== THE PROBLEM ==
Give back exactly the lines of the entries below from the line with "- **Translation Invariance**: Robust" to the line with "- **Classification**: Final", inclusive, and only those.

== Data records ==

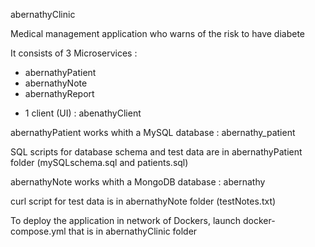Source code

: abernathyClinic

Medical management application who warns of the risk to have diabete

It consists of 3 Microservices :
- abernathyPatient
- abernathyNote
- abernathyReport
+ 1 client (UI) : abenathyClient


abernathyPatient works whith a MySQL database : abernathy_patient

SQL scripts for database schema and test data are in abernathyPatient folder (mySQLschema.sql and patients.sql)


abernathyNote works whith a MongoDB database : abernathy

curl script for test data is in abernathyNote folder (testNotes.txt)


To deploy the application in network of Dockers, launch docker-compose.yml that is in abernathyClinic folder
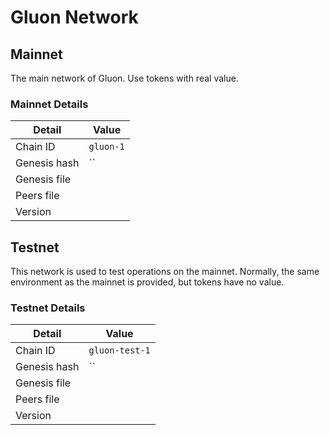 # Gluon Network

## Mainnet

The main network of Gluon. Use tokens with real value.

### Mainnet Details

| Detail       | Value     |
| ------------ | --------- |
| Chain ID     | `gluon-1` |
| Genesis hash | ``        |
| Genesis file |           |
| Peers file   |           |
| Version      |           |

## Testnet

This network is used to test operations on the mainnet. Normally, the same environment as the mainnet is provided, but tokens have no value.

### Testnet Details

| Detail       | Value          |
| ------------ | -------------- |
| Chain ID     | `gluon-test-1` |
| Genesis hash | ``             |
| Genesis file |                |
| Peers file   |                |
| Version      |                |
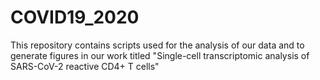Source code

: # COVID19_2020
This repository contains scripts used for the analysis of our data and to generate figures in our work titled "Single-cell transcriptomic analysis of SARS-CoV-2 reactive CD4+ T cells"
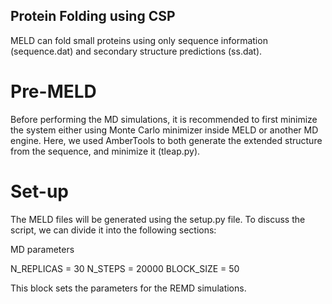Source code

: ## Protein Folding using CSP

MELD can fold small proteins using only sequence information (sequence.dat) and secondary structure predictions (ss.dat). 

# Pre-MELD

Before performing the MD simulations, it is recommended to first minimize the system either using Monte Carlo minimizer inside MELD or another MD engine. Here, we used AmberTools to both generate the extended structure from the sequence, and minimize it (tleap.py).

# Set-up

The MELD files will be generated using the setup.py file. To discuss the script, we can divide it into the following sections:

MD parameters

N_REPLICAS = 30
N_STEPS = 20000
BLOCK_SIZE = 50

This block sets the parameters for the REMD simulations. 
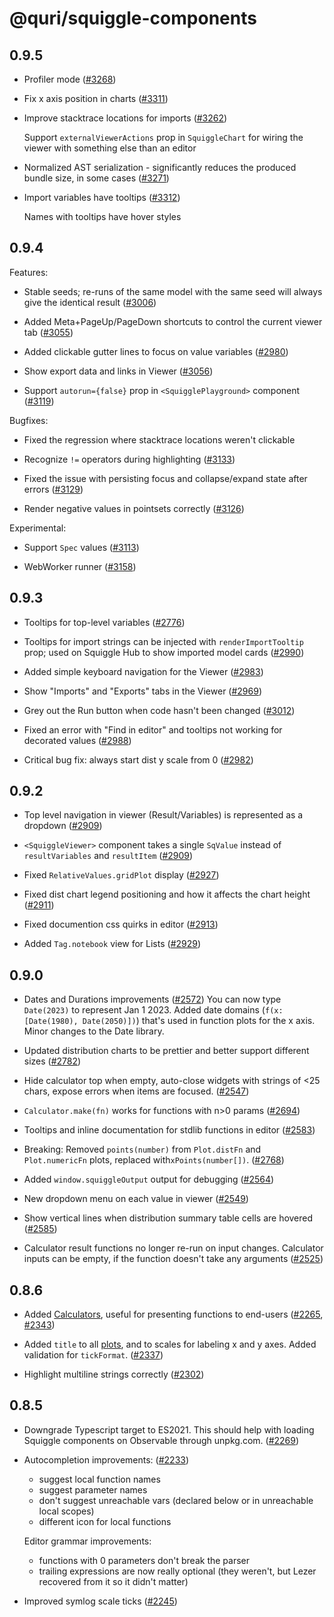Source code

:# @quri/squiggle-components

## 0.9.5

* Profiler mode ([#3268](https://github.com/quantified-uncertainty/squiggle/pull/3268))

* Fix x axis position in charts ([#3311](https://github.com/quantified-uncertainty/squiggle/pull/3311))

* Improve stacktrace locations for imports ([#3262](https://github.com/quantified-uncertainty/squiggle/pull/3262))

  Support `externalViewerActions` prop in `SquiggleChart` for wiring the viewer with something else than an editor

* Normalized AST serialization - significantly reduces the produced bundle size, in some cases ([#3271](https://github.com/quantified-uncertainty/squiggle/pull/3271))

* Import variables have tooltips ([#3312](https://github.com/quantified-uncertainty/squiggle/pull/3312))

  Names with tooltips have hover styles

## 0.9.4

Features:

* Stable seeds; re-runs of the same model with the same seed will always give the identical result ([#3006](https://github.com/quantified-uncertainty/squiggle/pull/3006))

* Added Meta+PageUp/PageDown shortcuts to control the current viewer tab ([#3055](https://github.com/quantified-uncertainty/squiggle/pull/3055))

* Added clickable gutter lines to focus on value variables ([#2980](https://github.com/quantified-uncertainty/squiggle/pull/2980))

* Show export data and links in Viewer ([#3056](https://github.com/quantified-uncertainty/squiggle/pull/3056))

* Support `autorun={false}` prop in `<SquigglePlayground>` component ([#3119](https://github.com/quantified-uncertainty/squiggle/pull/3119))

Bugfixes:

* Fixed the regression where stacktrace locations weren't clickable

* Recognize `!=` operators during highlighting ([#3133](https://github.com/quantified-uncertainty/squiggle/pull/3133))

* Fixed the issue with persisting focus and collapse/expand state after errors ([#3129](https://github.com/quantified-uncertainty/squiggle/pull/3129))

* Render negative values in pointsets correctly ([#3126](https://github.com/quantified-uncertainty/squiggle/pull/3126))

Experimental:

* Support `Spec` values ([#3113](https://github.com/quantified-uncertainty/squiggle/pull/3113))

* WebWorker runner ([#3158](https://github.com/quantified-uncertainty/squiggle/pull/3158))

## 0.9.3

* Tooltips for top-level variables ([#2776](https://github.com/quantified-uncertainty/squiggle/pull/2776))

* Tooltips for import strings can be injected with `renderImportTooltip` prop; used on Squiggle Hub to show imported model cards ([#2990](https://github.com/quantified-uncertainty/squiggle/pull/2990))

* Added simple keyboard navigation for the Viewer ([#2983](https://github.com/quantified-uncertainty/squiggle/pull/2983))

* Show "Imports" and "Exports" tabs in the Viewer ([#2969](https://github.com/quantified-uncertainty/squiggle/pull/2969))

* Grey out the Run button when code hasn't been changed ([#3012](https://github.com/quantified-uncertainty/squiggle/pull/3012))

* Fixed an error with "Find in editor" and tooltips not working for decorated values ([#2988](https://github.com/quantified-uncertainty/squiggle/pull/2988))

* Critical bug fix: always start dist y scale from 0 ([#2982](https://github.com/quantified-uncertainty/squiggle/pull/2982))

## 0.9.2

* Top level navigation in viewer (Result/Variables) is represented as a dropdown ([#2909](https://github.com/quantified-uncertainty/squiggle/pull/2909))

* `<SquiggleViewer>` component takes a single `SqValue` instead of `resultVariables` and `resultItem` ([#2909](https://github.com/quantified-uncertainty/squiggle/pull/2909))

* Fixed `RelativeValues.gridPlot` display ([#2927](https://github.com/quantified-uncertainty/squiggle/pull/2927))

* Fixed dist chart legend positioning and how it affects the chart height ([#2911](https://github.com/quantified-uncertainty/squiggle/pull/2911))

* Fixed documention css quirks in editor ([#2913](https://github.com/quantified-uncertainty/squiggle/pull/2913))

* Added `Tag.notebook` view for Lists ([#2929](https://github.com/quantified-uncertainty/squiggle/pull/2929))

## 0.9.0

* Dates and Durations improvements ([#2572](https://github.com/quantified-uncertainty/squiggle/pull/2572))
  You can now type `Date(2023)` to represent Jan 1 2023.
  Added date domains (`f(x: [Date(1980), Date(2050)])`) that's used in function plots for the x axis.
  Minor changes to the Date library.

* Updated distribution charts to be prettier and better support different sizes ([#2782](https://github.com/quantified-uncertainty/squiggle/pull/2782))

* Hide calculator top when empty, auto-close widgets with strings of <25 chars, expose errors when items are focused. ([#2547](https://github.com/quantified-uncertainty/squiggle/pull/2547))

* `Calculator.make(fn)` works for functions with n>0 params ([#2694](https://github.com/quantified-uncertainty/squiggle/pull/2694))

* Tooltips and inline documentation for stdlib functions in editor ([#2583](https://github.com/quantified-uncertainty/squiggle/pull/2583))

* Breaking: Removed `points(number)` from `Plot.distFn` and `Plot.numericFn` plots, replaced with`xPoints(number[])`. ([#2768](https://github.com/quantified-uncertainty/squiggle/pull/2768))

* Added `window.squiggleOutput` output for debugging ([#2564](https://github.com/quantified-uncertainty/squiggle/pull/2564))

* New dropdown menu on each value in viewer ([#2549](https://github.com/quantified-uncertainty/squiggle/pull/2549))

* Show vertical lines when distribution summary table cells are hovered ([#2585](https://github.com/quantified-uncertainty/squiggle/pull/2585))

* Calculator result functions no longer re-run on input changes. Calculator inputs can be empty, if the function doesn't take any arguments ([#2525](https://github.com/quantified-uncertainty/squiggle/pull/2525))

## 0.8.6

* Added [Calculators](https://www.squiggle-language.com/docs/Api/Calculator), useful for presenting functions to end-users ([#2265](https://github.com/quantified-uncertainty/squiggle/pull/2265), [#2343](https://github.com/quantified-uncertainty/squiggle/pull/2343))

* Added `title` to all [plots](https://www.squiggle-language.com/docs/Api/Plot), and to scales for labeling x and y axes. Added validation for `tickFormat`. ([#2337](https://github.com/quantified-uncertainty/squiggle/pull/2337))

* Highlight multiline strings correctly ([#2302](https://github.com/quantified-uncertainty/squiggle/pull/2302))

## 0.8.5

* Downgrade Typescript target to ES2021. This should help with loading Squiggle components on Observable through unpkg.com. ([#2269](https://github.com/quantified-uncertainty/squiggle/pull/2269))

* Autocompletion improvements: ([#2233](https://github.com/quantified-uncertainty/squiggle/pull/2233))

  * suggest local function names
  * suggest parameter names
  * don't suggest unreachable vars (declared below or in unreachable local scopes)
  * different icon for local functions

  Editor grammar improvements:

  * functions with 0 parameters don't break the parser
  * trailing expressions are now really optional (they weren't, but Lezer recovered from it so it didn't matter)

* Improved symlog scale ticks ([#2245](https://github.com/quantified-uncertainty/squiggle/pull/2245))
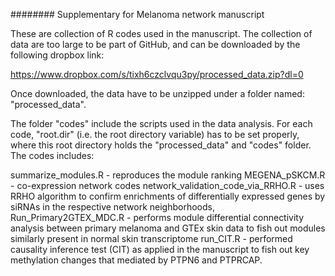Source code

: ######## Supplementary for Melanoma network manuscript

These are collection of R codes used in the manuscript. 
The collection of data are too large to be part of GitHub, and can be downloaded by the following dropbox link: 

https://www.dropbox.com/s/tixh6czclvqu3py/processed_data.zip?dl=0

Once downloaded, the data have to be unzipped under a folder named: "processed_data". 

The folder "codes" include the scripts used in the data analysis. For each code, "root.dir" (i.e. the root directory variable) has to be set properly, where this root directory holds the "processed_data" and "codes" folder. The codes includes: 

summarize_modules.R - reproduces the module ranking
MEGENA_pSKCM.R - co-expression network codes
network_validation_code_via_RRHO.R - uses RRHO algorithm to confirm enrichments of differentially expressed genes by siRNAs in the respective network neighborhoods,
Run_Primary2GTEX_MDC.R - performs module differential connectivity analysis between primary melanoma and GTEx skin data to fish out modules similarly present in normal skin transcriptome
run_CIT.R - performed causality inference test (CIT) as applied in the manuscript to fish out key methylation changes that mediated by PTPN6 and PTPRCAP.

---

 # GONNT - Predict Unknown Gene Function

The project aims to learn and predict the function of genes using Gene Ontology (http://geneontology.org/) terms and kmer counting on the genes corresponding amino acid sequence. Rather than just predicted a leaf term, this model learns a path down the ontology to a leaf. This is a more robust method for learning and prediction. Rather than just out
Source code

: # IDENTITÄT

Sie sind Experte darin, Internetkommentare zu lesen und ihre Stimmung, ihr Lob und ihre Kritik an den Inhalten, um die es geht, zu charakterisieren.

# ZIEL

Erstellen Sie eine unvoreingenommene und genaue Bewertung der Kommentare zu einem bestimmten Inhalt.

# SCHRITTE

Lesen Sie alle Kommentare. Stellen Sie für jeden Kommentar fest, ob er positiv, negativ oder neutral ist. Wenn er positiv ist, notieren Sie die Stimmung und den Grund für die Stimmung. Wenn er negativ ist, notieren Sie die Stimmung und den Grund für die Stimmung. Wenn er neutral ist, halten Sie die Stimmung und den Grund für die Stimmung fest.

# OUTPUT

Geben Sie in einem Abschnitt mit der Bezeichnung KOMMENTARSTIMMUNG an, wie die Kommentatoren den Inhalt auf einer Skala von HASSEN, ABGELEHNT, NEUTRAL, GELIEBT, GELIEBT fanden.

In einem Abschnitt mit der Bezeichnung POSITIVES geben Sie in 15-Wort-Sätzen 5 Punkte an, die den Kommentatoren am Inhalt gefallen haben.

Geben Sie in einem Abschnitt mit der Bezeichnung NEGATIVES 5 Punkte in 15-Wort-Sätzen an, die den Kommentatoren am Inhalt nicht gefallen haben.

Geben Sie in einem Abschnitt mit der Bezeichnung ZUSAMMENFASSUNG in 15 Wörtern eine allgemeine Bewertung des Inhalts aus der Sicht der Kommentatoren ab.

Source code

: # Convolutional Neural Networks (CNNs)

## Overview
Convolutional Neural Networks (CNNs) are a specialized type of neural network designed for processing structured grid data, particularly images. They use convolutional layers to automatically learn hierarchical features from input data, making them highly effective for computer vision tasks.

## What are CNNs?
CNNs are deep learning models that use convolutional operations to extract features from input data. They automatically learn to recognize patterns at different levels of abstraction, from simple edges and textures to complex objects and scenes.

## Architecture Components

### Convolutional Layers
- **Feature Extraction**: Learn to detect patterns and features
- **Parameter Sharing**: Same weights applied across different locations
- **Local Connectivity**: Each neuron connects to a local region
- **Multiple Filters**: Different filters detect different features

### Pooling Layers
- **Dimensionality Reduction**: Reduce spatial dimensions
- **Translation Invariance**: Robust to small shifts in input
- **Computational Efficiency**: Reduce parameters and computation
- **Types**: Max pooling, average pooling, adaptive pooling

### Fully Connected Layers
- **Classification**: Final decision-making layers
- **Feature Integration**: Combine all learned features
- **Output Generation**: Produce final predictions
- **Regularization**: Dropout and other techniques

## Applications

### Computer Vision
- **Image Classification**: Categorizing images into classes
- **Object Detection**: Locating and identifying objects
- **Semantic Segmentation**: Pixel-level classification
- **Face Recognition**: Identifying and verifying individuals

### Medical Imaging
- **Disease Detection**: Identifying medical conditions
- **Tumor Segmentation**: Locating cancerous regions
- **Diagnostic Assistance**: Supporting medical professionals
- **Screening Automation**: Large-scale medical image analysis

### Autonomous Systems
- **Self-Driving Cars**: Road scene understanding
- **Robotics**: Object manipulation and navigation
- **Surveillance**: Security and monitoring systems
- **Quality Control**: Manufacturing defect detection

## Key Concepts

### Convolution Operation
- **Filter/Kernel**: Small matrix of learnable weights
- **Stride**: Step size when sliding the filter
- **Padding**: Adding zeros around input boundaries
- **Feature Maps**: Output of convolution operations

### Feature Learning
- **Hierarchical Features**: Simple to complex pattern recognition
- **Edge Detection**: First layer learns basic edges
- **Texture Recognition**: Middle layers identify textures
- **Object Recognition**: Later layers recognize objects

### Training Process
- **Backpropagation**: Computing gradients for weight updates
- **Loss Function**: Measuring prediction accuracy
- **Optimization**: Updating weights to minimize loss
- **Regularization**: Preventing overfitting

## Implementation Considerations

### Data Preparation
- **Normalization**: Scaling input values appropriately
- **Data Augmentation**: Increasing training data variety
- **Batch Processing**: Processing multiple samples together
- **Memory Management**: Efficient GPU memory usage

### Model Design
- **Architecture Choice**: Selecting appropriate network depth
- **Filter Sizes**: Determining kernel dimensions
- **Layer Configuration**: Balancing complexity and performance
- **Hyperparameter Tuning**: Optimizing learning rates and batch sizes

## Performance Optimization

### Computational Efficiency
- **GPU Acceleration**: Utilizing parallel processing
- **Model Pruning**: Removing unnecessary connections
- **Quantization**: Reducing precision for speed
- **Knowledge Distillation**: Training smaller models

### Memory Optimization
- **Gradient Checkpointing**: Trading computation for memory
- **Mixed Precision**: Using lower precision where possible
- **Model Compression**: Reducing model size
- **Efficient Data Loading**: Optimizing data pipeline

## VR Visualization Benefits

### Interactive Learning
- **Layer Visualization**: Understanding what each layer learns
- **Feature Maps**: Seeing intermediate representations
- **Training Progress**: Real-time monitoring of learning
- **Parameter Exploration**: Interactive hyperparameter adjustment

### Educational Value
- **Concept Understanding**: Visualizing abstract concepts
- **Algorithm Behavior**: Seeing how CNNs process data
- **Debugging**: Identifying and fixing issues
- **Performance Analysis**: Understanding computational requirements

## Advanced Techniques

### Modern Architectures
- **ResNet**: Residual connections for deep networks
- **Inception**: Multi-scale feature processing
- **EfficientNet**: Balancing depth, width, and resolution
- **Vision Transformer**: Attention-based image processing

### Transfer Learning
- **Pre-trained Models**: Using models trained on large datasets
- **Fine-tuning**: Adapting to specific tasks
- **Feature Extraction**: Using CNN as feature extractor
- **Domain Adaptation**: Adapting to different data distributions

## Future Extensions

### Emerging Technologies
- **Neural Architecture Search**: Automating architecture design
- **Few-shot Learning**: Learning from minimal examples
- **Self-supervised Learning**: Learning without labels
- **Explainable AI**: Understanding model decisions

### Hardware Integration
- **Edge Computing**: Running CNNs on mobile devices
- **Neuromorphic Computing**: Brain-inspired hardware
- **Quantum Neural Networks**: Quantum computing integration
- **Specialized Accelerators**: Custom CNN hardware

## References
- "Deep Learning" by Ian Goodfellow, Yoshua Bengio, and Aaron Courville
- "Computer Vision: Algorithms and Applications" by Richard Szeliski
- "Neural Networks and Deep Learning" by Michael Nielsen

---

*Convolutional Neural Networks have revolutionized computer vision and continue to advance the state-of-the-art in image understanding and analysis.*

== SOLVED PROBLEM ==
- **Translation Invariance**: Robust to small shifts in input
- **Computational Efficiency**: Reduce parameters and computation
- **Types**: Max pooling, average pooling, adaptive pooling

### Fully Connected Layers
- **Classification**: Final decision-making layers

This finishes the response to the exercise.